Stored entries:
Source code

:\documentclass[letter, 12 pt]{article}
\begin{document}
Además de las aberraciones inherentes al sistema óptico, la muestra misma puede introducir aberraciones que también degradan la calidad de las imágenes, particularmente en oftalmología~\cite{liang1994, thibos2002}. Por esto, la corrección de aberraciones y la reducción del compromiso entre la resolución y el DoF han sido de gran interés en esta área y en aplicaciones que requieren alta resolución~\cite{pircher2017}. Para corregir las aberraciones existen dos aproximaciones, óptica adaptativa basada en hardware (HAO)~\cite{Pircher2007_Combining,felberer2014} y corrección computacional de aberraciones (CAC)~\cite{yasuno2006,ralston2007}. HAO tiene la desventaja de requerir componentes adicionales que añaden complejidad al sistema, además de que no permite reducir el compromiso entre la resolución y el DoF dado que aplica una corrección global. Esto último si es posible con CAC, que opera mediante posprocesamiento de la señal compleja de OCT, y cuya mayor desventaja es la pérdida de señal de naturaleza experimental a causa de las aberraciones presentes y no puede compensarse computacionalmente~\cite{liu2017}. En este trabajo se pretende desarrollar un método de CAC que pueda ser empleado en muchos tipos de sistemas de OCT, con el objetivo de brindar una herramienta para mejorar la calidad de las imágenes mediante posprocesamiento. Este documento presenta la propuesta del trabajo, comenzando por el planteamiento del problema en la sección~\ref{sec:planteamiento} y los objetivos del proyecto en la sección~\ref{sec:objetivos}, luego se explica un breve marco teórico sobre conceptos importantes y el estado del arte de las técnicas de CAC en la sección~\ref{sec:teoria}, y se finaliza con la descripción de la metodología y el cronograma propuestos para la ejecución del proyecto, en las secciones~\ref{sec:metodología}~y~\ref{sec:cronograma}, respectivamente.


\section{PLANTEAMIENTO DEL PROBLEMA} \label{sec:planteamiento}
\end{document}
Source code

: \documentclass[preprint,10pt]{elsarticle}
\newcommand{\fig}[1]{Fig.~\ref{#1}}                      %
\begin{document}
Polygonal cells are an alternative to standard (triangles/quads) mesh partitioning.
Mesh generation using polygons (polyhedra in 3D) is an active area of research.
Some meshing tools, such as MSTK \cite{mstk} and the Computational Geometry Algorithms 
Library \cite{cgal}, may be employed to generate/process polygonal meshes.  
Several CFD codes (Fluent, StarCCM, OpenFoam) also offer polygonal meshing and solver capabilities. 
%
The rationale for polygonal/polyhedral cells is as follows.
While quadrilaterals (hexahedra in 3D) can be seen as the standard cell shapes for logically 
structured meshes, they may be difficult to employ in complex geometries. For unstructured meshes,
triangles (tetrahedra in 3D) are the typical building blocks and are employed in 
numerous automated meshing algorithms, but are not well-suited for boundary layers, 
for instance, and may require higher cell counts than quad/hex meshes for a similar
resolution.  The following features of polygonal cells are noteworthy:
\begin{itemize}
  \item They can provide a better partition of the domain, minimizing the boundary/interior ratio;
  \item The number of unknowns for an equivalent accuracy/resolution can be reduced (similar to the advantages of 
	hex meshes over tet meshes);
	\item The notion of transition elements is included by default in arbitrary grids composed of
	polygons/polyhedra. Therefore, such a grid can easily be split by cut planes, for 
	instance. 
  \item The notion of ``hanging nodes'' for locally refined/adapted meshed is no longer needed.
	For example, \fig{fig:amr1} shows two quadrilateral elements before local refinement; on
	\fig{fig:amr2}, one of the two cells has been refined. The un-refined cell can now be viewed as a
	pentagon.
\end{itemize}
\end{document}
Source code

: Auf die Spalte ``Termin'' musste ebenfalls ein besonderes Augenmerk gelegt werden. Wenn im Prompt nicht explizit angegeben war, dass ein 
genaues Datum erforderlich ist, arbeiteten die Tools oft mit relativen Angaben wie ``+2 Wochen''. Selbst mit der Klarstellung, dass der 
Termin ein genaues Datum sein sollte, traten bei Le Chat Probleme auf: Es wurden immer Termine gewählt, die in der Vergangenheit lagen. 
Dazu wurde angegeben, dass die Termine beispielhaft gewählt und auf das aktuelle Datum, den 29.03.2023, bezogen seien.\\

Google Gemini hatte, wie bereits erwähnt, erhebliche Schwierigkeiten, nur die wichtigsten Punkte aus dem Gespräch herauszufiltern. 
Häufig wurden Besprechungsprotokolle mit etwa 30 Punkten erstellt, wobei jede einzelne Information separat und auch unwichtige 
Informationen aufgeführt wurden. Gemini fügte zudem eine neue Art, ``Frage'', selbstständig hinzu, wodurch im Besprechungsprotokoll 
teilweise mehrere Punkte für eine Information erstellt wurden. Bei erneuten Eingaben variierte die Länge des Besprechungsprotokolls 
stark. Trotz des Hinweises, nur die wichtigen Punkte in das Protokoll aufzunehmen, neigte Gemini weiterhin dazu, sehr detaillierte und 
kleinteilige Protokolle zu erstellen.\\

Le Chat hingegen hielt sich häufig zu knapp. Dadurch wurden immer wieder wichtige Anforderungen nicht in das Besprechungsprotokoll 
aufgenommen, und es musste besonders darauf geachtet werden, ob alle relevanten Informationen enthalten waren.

-- Exercise --
Please retype the data, matching it exactly.

-- Exercise result --
Source code

:\documentclass[letter, 12 pt]{article}
\begin{document}
Además de las aberraciones inherentes al sistema óptico, la muestra misma puede introducir aberraciones que también degradan la calidad de las imágenes, particularmente en oftalmología~\cite{liang1994, thibos2002}. Por esto, la corrección de aberraciones y la reducción del compromiso entre la resolución y el DoF han sido de gran interés en esta área y en aplicaciones que requieren alta resolución~\cite{pircher2017}. Para corregir las aberraciones existen dos aproximaciones, óptica adaptativa basada en hardware (HAO)~\cite{Pircher2007_Combining,felberer2014} y corrección computacional de aberraciones (CAC)~\cite{yasuno2006,ralston2007}. HAO tiene la desventaja de requerir componentes adicionales que añaden complejidad al sistema, además de que no permite reducir el compromiso entre la resolución y el DoF dado que aplica una corrección global. Esto último si es posible con CAC, que opera mediante posprocesamiento de la señal compleja de OCT, y cuya mayor desventaja es la pérdida de señal de naturaleza experimental a causa de las aberraciones presentes y no puede compensarse computacionalmente~\cite{liu2017}. En este trabajo se pretende desarrollar un método de CAC que pueda ser empleado en muchos tipos de sistemas de OCT, con el objetivo de brindar una herramienta para mejorar la calidad de las imágenes mediante posprocesamiento. Este documento presenta la propuesta del trabajo, comenzando por el planteamiento del problema en la sección~\ref{sec:planteamiento} y los objetivos del proyecto en la sección~\ref{sec:objetivos}, luego se explica un breve marco teórico sobre conceptos importantes y el estado del arte de las técnicas de CAC en la sección~\ref{sec:teoria}, y se finaliza con la descripción de la metodología y el cronograma propuestos para la ejecución del proyecto, en las secciones~\ref{sec:metodología}~y~\ref{sec:cronograma}, respectivamente.


\section{PLANTEAMIENTO DEL PROBLEMA} \label{sec:planteamiento}
\end{document}
Source code

: \documentclass[preprint,10pt]{elsarticle}
\newcommand{\fig}[1]{Fig.~\ref{#1}}                      %
\begin{document}
Polygonal cells are an alternative to standard (triangles/quads) mesh partitioning.
Mesh generation using polygons (polyhedra in 3D) is an active area of research.
Some meshing tools, such as MSTK \cite{mstk} and the Computational Geometry Algorithms 
Library \cite{cgal}, may be employed to generate/process polygonal meshes.  
Several CFD codes (Fluent, StarCCM, OpenFoam) also offer polygonal meshing and solver capabilities. 
%
The rationale for polygonal/polyhedral cells is as follows.
While quadrilaterals (hexahedra in 3D) can be seen as the standard cell shapes for logically 
structured meshes, they may be difficult to employ in complex geometries. For unstructured meshes,
triangles (tetrahedra in 3D) are the typical building blocks and are employed in 
numerous automated meshing algorithms, but are not well-suited for boundary layers, 
for instance, and may require higher cell counts than quad/hex meshes for a similar
resolution.  The following features of polygonal cells are noteworthy:
\begin{itemize}
  \item They can provide a better partition of the domain, minimizing the boundary/interior ratio;
  \item The number of unknowns for an equivalent accuracy/resolution can be reduced (similar to the advantages of 
	hex meshes over tet meshes);
	\item The notion of transition elements is included by default in arbitrary grids composed of
	polygons/polyhedra. Therefore, such a grid can easily be split by cut planes, for 
	instance. 
  \item The notion of ``hanging nodes'' for locally refined/adapted meshed is no longer needed.
	For example, \fig{fig:amr1} shows two quadrilateral elements before local refinement; on
	\fig{fig:amr2}, one of the two cells has been refined. The un-refined cell can now be viewed as a
	pentagon.
\end{itemize}
\end{document}
Source code

: Auf die Spalte ``Termin'' musste ebenfalls ein besonderes Augenmerk gelegt werden. Wenn im Prompt nicht explizit angegeben war, dass ein 
genaues Datum erforderlich ist, arbeiteten die Tools oft mit relativen Angaben wie ``+2 Wochen''. Selbst mit der Klarstellung, dass der 
Termin ein genaues Datum sein sollte, traten bei Le Chat Probleme auf: Es wurden immer Termine gewählt, die in der Vergangenheit lagen. 
Dazu wurde angegeben, dass die Termine beispielhaft gewählt und auf das aktuelle Datum, den 29.03.2023, bezogen seien.\\

Google Gemini hatte, wie bereits erwähnt, erhebliche Schwierigkeiten, nur die wichtigsten Punkte aus dem Gespräch herauszufiltern. 
Häufig wurden Besprechungsprotokolle mit etwa 30 Punkten erstellt, wobei jede einzelne Information separat und auch unwichtige 
Informationen aufgeführt wurden. Gemini fügte zudem eine neue Art, ``Frage'', selbstständig hinzu, wodurch im Besprechungsprotokoll 
teilweise mehrere Punkte für eine Information erstellt wurden. Bei erneuten Eingaben variierte die Länge des Besprechungsprotokolls 
stark. Trotz des Hinweises, nur die wichtigen Punkte in das Protokoll aufzunehmen, neigte Gemini weiterhin dazu, sehr detaillierte und 
kleinteilige Protokolle zu erstellen.\\

Le Chat hingegen hielt sich häufig zu knapp. Dadurch wurden immer wieder wichtige Anforderungen nicht in das Besprechungsprotokoll 
aufgenommen, und es musste besonders darauf geachtet werden, ob alle relevanten Informationen enthalten waren.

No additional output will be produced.